> [The task]: Copy the records exactly. Every line must match.

-------

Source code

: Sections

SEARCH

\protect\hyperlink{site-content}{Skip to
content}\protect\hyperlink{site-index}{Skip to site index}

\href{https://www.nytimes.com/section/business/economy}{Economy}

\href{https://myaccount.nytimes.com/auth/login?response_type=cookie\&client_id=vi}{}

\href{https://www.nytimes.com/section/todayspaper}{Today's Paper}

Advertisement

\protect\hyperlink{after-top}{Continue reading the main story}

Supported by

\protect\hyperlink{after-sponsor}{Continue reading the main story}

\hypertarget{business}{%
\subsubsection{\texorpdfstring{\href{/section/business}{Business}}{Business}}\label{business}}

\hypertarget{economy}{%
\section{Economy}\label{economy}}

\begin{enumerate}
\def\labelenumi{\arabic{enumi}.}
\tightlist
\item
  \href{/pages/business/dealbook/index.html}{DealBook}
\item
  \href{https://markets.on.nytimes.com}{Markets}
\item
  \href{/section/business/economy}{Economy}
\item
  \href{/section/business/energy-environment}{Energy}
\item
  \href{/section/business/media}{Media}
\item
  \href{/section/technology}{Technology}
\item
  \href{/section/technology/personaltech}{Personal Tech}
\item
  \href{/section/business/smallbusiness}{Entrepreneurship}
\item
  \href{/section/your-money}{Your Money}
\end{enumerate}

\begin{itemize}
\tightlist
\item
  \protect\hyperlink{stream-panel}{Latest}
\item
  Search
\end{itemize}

-------

> [Response box]:
Source code

: Sections

SEARCH

\protect\hyperlink{site-content}{Skip to
content}\protect\hyperlink{site-index}{Skip to site index}

\href{https://www.nytimes.com/section/business/economy}{Economy}

\href{https://myaccount.nytimes.com/auth/login?response_type=cookie\&client_id=vi}{}

\href{https://www.nytimes.com/section/todayspaper}{Today's Paper}

Advertisement

\protect\hyperlink{after-top}{Continue reading the main story}

Supported by

\protect\hyperlink{after-sponsor}{Continue reading the main story}

\hypertarget{business}{%
\subsubsection{\texorpdfstring{\href{/section/business}{Business}}{Business}}\label{business}}

\hypertarget{economy}{%
\section{Economy}\label{economy}}

\begin{enumerate}
\def\labelenumi{\arabic{enumi}.}
\tightlist
\item
  \href{/pages/business/dealbook/index.html}{DealBook}
\item
  \href{https://markets.on.nytimes.com}{Markets}
\item
  \href{/section/business/economy}{Economy}
\item
  \href{/section/business/energy-environment}{Energy}
\item
  \href{/section/business/media}{Media}
\item
  \href{/section/technology}{Technology}
\item
  \href{/section/technology/personaltech}{Personal Tech}
\item
  \href{/section/business/smallbusiness}{Entrepreneurship}
\item
  \href{/section/your-money}{Your Money}
\end{enumerate}

\begin{itemize}
\tightlist
\item
  \protect\hyperlink{stream-panel}{Latest}
\item
  Search
\end{itemize}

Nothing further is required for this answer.